Rosh Hashanah


This is the sermon that I will be giving on Rosh Hashanah morning.


Rosh Hashanah is a time to look back at the brokenness of our lives, at the relationships that have become tattered. And it’s a time to long for wholeness, to look inside our selves, to look for a way to mend the brokenness.

The Chassidic masters would begin this day by helping their communities to open up, by helping their communities to find hope. And often, they would begin by telling a story.

It’s a story about a king who sent his son to far off kingdom. Years went by, and the king realized how much he missed his son. So he sent his son a letter, “Come home,” said the letter, “I miss you.”

And his son wrote back. “I miss you, too,” said the son. “I would love to come home. But I am so far away, and I don’t remember the way home.”

“It’s okay,” said the king, “Just go as far as you can – even if it’s just one small step. And wherever you are, I will find you, and I will help you come home.”

On this day, God calls out to us, asking us to come home. “Just take one small step,” God tells us. And wherever you are, I will find you, and I will help you come home.”

All of have a home that we remember, a time before life wore us down. We remember a time – or a dream perhaps – when the world seemed fill with love, when the world seemed fillled with kindness, when the world seemed filled with justice.
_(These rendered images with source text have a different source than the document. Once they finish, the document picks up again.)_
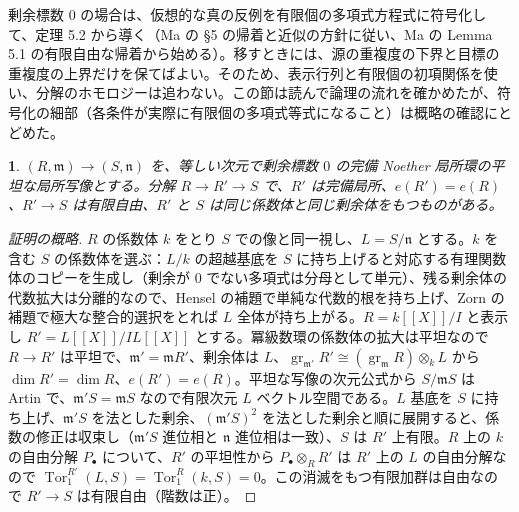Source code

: \documentclass[11pt,a4paper]{ltjsarticle}
\newcommand{\stmtname}{}
\theoremstyle{plain}
\newtheorem*{stmtgen}{\stmtname}
\newenvironment{stmt}[1]{\renewcommand{\stmtname}{#1}\begin{stmtgen}}{\end{stmtgen}}
\theoremstyle{definition}
\newcommand{\m}{\mathfrak{m}}
\newcommand{\n}{\mathfrak{n}}
\newcommand{\Tor}{\operatorname{Tor}}
\newcommand{\gr}{\operatorname{gr}}
\begin{document}
剰余標数 $0$ の場合は、仮想的な真の反例を有限個の多項式方程式に符号化して、定理 5.2 から導く（Ma の \S5 の帰着と近似の方針に従い、Ma の Lemma 5.1 の有限自由な帰着から始める）。移すときには、源の重複度の下界と目標の重複度の上界だけを保てばよい。そのため、表示行列と有限個の初項関係を使い、分解のホモロジーは追わない。この節は読んで論理の流れを確かめたが、符号化の細部（各条件が実際に有限個の多項式等式になること）は概略の確認にとどめた。

\begin{stmt}{補題 7.1}
$(R,\m)\to(S,\n)$ を、等しい次元で剰余標数 $0$ の完備 Noether 局所環の平坦な局所写像とする。分解 $R\to R'\to S$ で、$R'$ は完備局所、$e(R') = e(R)$、$R'\to S$ は有限自由、$R'$ と $S$ は同じ係数体と同じ剰余体をもつものがある。
\end{stmt}
\begin{proof}[証明の概略]
$R$ の係数体 $k$ をとり $S$ での像と同一視し、$L = S/\n$ とする。$k$ を含む $S$ の係数体を選ぶ：$L/k$ の超越基底を $S$ に持ち上げると対応する有理関数体のコピーを生成し（剰余が $0$ でない多項式は分母として単元）、残る剰余体の代数拡大は分離的なので、Hensel の補題で単純な代数的根を持ち上げ、Zorn の補題で極大な整合的選択をとれば $L$ 全体が持ち上がる。$R = k[[X]]/I$ と表示し $R' = L[[X]]/IL[[X]]$ とする。冪級数環の係数体の拡大は平坦なので $R\to R'$ は平坦で、$\m' = \m R'$、剰余体は $L$、$\gr_{\m'}R'\cong(\gr_\m R)\otimes_kL$ から $\dim R' = \dim R$、$e(R') = e(R)$。平坦な写像の次元公式から $S/\m S$ は Artin で、$\m'S = \m S$ なので有限次元 $L$ ベクトル空間である。$L$ 基底を $S$ に持ち上げ、$\m'S$ を法とした剰余、$(\m'S)^2$ を法とした剰余と順に展開すると、係数の修正は収束し（$\m'S$ 進位相と $\n$ 進位相は一致）、$S$ は $R'$ 上有限。$R$ 上の $k$ の自由分解 $P_\bullet$ について、$R'$ の平坦性から $P_\bullet\otimes_RR'$ は $R'$ 上の $L$ の自由分解なので $\Tor_1^{R'}(L,S) = \Tor_1^R(k,S) = 0$。この消滅をもつ有限加群は自由なので $R'\to S$ は有限自由（階数は正）。
\end{proof}
\end{document}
For some of us perhaps, that time really existed, only to be shattered – by loss, by rifts in our families, through the maelstrom of every day life.

And for others it was only a fantasy – a dream of what life could be like if only… if only our parents loved us, if only we were able to please them.

We come from different families, from different experiences. But the wish to go home – the wish to return to something loving and peaceful – is universal.  Since the time of Adam and Eve, people have been hurting each other. And since the day when Adam and Eve made their first mistake, people have been longing to go home.

We look back on our lives, and all to often, we see the pain that we have left behind us – the times when we were short tempered, the times when we ignored people, the times when we didn’t really listen.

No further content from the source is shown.